Presided by Justice Sachin Datta, the court recognized the limitations faced by the current National Policy for Rare Diseases, 2021 (NPRD 2021) and the insufficient funds generated through existing crowd funding efforts. With the costs for treatments like Zolgensma gene therapy reaching up to Rs. 17.50 crores, the financial burden on families is overwhelming, necessitating alternative funding mechanisms.

The newly constituted committee will include senior officials from various government departments, such as the Ministry of Health and Family Welfare, Ministry of Corporate Affairs, NITI Aayog, and the Department of Public Enterprises. The primary objectives are to spread awareness, encourage CSR contributions from companies and Public Sector Undertakings (PSUs), and ensure the full implementation of NPRD 2021.

The court noted the poor response to the existing crowd funding platform, which has raised a mere Rs. 3,91,589 for 3981 registered patients. It emphasized the need for more vigorous efforts to channel CSR funds into the platform to support the treatment of rare diseases.

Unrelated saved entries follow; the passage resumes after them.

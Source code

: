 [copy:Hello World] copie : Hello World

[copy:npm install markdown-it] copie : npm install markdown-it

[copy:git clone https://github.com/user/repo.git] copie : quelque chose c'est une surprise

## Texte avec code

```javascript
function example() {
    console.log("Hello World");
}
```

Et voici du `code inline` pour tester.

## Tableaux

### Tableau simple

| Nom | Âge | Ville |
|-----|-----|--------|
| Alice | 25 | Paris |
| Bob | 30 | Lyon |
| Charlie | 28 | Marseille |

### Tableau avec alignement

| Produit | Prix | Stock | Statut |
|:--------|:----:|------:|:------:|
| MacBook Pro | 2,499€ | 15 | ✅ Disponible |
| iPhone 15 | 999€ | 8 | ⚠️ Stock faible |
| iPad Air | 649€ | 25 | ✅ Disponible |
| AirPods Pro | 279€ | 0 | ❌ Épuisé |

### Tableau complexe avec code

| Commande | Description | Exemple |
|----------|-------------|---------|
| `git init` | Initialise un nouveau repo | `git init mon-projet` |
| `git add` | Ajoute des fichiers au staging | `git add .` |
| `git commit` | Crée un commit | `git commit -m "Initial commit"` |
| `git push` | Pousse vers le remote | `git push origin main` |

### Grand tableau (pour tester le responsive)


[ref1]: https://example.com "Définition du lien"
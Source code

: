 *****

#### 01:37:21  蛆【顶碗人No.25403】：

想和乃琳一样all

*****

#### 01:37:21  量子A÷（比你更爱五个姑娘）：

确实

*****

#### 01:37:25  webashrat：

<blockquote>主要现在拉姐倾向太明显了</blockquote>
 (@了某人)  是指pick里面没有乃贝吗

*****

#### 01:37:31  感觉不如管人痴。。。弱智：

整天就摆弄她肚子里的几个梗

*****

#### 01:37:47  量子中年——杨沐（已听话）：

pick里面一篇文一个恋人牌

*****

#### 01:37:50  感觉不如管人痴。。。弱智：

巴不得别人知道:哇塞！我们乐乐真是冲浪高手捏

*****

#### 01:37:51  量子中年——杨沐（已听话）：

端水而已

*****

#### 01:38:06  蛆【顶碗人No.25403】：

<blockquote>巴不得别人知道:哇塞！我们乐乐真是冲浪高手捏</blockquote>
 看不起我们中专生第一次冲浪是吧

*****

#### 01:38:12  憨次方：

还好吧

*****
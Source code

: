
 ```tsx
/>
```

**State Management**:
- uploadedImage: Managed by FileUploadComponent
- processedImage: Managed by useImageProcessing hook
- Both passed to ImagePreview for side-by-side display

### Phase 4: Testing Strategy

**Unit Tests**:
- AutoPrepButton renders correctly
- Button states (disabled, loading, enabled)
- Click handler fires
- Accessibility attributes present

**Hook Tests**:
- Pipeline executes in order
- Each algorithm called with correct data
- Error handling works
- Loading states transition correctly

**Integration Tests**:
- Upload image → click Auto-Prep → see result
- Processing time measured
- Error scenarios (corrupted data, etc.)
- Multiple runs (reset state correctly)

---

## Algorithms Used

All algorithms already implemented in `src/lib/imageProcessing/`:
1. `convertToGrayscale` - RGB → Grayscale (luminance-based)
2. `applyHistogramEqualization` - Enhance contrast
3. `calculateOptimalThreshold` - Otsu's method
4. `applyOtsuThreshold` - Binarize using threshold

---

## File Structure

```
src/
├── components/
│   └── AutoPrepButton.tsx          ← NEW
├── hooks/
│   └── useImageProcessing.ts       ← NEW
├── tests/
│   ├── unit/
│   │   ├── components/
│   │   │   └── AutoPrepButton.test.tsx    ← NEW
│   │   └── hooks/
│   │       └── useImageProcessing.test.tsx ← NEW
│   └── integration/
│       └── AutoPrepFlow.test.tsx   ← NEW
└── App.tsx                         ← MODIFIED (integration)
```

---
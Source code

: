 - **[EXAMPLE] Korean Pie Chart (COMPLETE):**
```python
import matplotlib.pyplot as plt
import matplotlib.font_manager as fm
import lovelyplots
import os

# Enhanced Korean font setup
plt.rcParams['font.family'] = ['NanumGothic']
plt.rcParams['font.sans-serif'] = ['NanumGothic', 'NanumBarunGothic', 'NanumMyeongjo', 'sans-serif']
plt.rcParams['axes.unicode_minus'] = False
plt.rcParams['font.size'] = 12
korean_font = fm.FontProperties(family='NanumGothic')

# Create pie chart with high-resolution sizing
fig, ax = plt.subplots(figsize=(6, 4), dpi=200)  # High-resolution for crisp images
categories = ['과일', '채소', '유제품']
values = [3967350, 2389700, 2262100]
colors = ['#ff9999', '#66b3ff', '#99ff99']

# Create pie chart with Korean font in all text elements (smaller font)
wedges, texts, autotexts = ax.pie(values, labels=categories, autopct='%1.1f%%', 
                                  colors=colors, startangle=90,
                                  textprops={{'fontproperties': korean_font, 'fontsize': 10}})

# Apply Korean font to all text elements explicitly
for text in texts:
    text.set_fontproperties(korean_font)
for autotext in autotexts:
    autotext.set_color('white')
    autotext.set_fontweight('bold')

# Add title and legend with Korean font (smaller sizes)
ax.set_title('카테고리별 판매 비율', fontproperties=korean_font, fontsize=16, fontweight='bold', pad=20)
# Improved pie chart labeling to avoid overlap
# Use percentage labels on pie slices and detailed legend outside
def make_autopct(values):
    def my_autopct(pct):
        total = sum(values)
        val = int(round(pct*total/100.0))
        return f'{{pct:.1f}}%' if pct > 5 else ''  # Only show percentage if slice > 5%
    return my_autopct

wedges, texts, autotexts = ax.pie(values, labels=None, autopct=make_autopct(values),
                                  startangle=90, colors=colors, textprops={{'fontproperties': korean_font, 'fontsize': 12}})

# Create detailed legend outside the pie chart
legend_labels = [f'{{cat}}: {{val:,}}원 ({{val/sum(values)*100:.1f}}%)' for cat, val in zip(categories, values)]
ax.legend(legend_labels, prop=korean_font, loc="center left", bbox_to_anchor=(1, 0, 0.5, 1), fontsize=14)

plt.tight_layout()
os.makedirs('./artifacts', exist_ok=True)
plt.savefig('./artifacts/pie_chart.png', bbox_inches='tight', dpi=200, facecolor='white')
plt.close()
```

Justice Datta stressed the importance of viewing the challenges faced by rare disease patients through a humane and inclusive lens. The court's decision underscores the necessity for collective societal efforts, including voluntary contributions and corporate responsibility, to ensure that patients receive the critical treatment they need.

The committee is tasked with ensuring that the objectives of the crowd funding platform are met and will report back to the court within 12 weeks. The next hearing is scheduled for December 22, 2025.

Bottom Line:

Establishment of a committee for the oversight and effective implementation of a Crowd Funding Platform for treatment of rare diseases, emphasizing the use of CSR funds and voluntary contributions.

Statutory provision(s): National Policy for Rare Diseases, 2021; Companies Act, 2013 Section 135; Companies (Corporate Social Responsibility Policy) Rules, 2014; Rashtriya Arogaya Nidhi; Pradhan Mantri Jan Arogya Yojana.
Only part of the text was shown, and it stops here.